A negative consequence of illegal immigration in particular, and furthermore an increase in border control, is the ever-increasing dangers of Mexicans crossing the border without authorization. Unauthorized immigrants are now dying in “record numbers” in attempts to find their way to the United States (Colloff). With increasing border security via the U.S. government, crossing is more perilous than ever before, forcing undocumented immigrants to maneuver across treacherous terrain and face possibilities of dying of hunger, starvation, hyperthermia, hypothermia, and drowning among many others. Hundreds now die before reaching the border each year.

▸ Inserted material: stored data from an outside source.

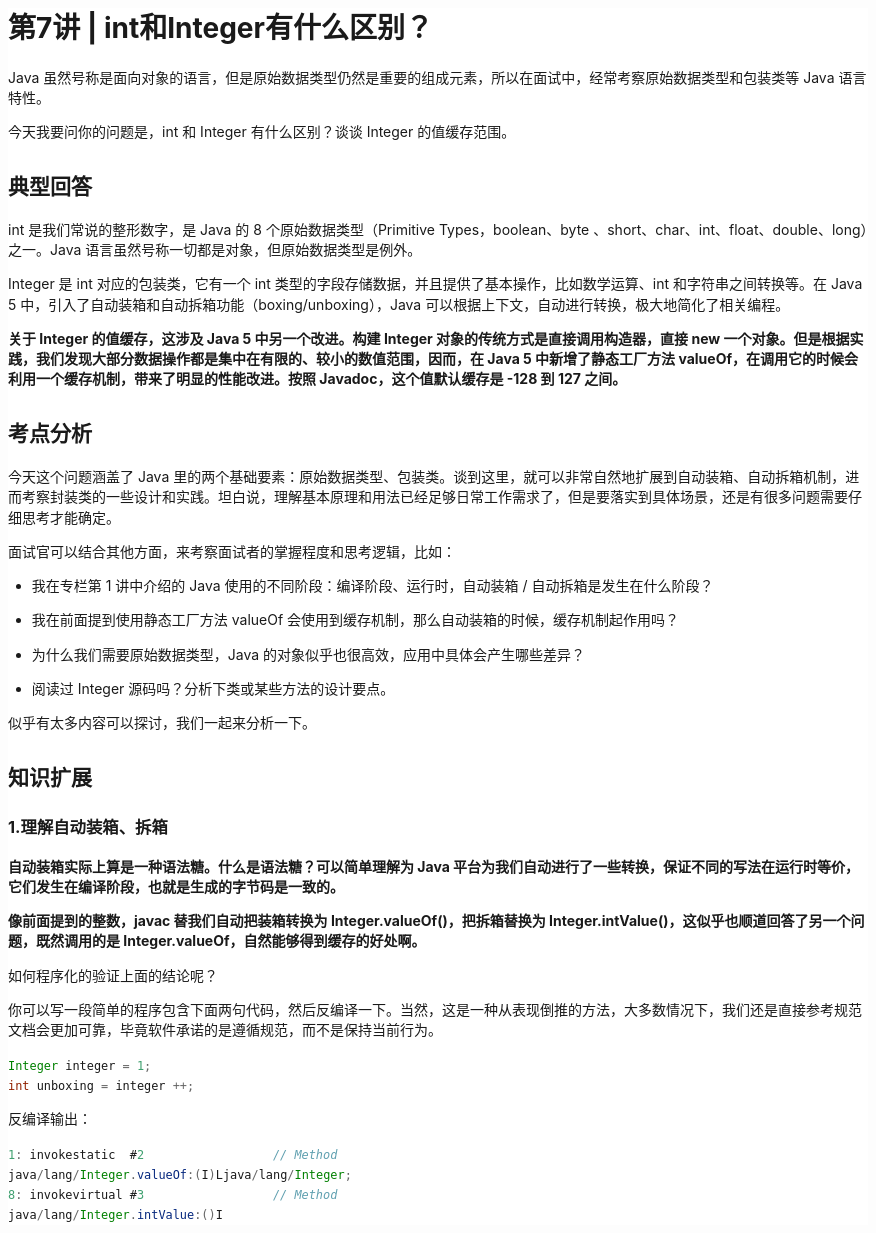 # 第7讲 \| int和Integer有什么区别？

Java 虽然号称是面向对象的语言，但是原始数据类型仍然是重要的组成元素，所以在面试中，经常考察原始数据类型和包装类等 Java 语言特性。

今天我要问你的问题是，int 和 Integer 有什么区别？谈谈 Integer 的值缓存范围。

## 典型回答

int 是我们常说的整形数字，是 Java 的 8 个原始数据类型（Primitive Types，boolean、byte 、short、char、int、float、double、long）之一。Java 语言虽然号称一切都是对象，但原始数据类型是例外。

Integer 是 int 对应的包装类，它有一个 int 类型的字段存储数据，并且提供了基本操作，比如数学运算、int 和字符串之间转换等。在 Java 5 中，引入了自动装箱和自动拆箱功能（boxing/unboxing），Java 可以根据上下文，自动进行转换，极大地简化了相关编程。

**关于 Integer 的值缓存，这涉及 Java 5 中另一个改进。构建 Integer 对象的传统方式是直接调用构造器，直接 new 一个对象。但是根据实践，我们发现大部分数据操作都是集中在有限的、较小的数值范围，因而，在 Java 5 中新增了静态工厂方法 valueOf，在调用它的时候会利用一个缓存机制，带来了明显的性能改进。按照 Javadoc，这个值默认缓存是 -128 到 127 之间。**

## 考点分析

今天这个问题涵盖了 Java 里的两个基础要素：原始数据类型、包装类。谈到这里，就可以非常自然地扩展到自动装箱、自动拆箱机制，进而考察封装类的一些设计和实践。坦白说，理解基本原理和用法已经足够日常工作需求了，但是要落实到具体场景，还是有很多问题需要仔细思考才能确定。

面试官可以结合其他方面，来考察面试者的掌握程度和思考逻辑，比如：

* 我在专栏第 1 讲中介绍的 Java 使用的不同阶段：编译阶段、运行时，自动装箱 / 自动拆箱是发生在什么阶段？

* 我在前面提到使用静态工厂方法 valueOf 会使用到缓存机制，那么自动装箱的时候，缓存机制起作用吗？

* 为什么我们需要原始数据类型，Java 的对象似乎也很高效，应用中具体会产生哪些差异？

* 阅读过 Integer 源码吗？分析下类或某些方法的设计要点。

似乎有太多内容可以探讨，我们一起来分析一下。

## 知识扩展

### 1.理解自动装箱、拆箱

**自动装箱实际上算是一种语法糖。什么是语法糖？可以简单理解为 Java 平台为我们自动进行了一些转换，保证不同的写法在运行时等价，它们发生在编译阶段，也就是生成的字节码是一致的。**

**像前面提到的整数，javac 替我们自动把装箱转换为 Integer.valueOf\(\)，把拆箱替换为 Integer.intValue\(\)，这似乎也顺道回答了另一个问题，既然调用的是 Integer.valueOf，自然能够得到缓存的好处啊。**

如何程序化的验证上面的结论呢？

你可以写一段简单的程序包含下面两句代码，然后反编译一下。当然，这是一种从表现倒推的方法，大多数情况下，我们还是直接参考规范文档会更加可靠，毕竟软件承诺的是遵循规范，而不是保持当前行为。

```java
Integer integer = 1;
int unboxing = integer ++;
```

反编译输出：

```java
1: invokestatic  #2                  // Method
java/lang/Integer.valueOf:(I)Ljava/lang/Integer;
8: invokevirtual #3                  // Method
java/lang/Integer.intValue:()I
```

This has led to a rise in several industries, including the popularity of human-smugglers, otherwise known as coyotes. The dangers of crossing have led Mexicans to become desperate, often throwing thousands of dollars to these businesses for the sake of finding refuge in the United States. They also resort to more dangerous means of transportation like stolen vehicles, tractor trailers, the tops of trains, and boats (Homeland Security). As a direct result of these deaths, many of the families that are left behind in Mexico now face tremendous struggles that weren’t anticipated, like a mother who is now forced to take on the double role of care and financial support for her family. This has proven to be a huge social issue for Mexico, but nonetheless, the desire to reap the benefits of working in the United States persists.
With all factors taken into account, it is understandable why there are many varying opinions about the holistic impact that immigration has made on the United States and Mexico; however, the multitude of evidence of the negative economic and social effects of immigration has supported the conclusion that it is not aligned with the interests of either country.